The whole system is intuitive in a way that goes beyond the Android Auto standard, which received an update last week to make it simpler and easier to use, but still largely reflects your phone's information in a way least annoying Android Automotive, on the other hand, can be used without a smartphone at all. More importantly, you can control the basic functions of the vehicle, such as changing the temperature in the car and adjusting the direction, braking and other key mechanical characteristics, all from the central system and by voice, thanks to Google Assistant.
We saw a bit of this in a preview of the website that launched Polestar earlier this year, but seeing it in the car itself presents a more compelling argument that this is not a mix of Google's Frankenstein and software of car, but a good idea -out hybrid of the two.
The Polestar 2 was officially announced at the end of February, and will not go into production until next year. But it will be the first car to officially get Android Automotive OS with a confirmed set of Google Play apps, including Google Maps. Other automakers, such as Fiat Chrysler and the Renault-Nissan-Mitsubishi Alliance, have registered to use the software in new vehicles, and Audi is the only automaker together with Volvo that has announced an early partnership with Google in 2017.
That means that Polestar 2 has the most updated version of the software in what we are told is very close to its final form. Last year, we saw a version of Android Automotive on a Volvo XC40, but now it is radically different and is designed for the new vertical infotainment screens that seem ready to occupy the space of the luxury car and reach the vehicles of intermediate level on time.
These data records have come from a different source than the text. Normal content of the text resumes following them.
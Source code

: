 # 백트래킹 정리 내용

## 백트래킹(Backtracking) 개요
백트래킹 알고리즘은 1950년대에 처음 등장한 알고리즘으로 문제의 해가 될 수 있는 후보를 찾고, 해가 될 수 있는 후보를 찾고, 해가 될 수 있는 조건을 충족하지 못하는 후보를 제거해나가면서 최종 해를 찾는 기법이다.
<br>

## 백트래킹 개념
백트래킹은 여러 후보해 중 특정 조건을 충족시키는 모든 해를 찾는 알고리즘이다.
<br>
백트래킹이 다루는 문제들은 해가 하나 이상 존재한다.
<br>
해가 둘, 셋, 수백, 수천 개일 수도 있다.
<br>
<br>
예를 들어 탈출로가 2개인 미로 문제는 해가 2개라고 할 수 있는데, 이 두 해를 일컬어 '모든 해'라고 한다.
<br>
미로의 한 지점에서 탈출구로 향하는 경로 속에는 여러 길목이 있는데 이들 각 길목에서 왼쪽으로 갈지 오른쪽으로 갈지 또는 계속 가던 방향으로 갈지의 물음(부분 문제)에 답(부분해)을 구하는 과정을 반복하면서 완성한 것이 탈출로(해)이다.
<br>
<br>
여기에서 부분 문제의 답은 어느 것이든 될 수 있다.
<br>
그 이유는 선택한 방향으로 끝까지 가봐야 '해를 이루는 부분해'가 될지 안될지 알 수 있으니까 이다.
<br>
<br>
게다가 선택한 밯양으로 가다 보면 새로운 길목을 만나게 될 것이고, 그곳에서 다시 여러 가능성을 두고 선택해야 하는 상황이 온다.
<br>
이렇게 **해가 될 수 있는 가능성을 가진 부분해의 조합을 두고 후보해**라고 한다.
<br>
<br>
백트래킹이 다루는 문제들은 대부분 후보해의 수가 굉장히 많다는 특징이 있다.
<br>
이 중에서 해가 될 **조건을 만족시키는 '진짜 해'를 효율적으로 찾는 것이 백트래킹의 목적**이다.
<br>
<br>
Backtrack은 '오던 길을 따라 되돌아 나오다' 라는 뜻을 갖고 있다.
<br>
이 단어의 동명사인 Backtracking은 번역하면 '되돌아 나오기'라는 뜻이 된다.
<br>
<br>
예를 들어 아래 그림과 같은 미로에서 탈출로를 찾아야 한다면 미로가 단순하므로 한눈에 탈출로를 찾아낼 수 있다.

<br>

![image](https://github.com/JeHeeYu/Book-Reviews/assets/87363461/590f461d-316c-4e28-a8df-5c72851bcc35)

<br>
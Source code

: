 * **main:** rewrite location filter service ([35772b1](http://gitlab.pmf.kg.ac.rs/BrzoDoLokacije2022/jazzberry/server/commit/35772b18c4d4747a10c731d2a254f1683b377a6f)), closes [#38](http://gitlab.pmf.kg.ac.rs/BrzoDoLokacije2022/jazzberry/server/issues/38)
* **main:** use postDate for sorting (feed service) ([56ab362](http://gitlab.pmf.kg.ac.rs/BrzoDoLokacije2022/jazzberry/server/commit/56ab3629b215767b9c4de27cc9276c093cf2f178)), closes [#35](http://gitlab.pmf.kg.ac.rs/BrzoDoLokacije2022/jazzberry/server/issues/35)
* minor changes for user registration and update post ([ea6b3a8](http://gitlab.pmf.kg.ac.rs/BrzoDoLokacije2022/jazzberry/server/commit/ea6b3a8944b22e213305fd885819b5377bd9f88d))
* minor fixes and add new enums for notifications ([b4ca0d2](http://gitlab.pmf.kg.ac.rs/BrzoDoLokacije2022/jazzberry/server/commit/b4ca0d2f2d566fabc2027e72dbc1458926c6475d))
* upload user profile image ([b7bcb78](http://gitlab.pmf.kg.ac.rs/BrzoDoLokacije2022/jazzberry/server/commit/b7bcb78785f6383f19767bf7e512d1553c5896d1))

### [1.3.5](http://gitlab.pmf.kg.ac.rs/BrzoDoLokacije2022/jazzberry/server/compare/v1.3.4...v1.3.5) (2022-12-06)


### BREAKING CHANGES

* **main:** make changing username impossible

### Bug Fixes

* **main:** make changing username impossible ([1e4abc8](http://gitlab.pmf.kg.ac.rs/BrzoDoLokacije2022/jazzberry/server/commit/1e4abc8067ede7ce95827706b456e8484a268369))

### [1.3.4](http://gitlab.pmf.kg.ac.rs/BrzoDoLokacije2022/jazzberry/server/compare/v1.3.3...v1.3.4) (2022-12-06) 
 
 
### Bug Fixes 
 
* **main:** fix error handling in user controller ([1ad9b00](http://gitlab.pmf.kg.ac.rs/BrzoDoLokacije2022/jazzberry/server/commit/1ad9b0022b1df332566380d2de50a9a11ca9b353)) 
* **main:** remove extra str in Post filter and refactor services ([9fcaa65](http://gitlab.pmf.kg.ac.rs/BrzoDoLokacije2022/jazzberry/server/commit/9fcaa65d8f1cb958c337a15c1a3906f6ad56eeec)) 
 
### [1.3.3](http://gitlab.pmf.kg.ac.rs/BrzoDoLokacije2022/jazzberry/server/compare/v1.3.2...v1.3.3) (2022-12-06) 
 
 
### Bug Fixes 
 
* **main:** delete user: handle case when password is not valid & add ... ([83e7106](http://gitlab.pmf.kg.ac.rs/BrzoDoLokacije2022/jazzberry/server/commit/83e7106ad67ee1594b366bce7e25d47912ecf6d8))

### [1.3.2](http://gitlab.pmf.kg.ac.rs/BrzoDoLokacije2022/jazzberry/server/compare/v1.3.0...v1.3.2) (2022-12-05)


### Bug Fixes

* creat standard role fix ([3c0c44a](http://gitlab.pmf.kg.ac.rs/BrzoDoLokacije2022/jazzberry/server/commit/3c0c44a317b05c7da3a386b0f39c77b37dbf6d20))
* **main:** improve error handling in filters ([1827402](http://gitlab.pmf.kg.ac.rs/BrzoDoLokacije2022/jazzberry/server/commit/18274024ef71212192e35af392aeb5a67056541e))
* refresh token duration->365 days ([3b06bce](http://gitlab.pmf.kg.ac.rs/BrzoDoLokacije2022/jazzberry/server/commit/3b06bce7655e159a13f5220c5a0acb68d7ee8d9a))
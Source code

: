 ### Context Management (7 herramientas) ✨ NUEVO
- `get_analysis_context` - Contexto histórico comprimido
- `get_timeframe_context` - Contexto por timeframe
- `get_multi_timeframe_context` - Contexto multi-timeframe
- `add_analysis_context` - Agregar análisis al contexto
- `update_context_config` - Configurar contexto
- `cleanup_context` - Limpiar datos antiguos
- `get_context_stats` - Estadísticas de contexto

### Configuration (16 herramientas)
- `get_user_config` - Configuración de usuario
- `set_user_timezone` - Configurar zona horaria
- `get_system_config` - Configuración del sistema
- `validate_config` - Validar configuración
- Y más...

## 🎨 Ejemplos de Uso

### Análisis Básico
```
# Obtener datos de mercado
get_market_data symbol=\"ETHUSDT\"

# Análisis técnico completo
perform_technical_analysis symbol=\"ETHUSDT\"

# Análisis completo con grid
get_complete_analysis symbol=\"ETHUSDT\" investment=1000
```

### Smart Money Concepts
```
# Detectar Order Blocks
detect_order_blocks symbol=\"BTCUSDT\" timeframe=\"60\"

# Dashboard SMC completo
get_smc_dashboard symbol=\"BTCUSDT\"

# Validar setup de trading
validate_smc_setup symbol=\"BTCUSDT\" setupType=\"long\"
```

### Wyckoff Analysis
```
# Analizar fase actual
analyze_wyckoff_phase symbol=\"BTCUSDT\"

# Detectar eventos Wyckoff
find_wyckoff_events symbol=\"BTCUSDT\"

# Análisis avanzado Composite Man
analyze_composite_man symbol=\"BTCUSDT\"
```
On a broader level, this is just one more chapter in the ongoing battle to control the car. Unlike the appliance industry, which largely gave control to the most important players of technology to take over the smart home with own products, the automotive industry has an advantage in Silicon Valley: technology companies do not They can create products as complex as automobiles. , and even the attempts of companies as well financed and determined as Apple have resulted in failures and pivots. Even Tesla, which is considered a technology company, remains an automobile manufacturer at its heart, and the only player in the automotive industry to have opened its own path when it comes to software and touch screens for automobiles.
That means there's plenty of room for the traditional auto industry to maintain at least some of its power when associated with tech giants. We're starting to see a form of division between those who partner with Google and those who opt for Automotive Grade Linux, an open source project that allows automakers to create their own software without handing over the keys to companies technology. But more than CarPlay, which seems to remain a simple system for the iPhone, Android Automotive is positioned to be a true competitor in the automotive market, especially if the software works as well for other vehicles as for the Polestar. 2.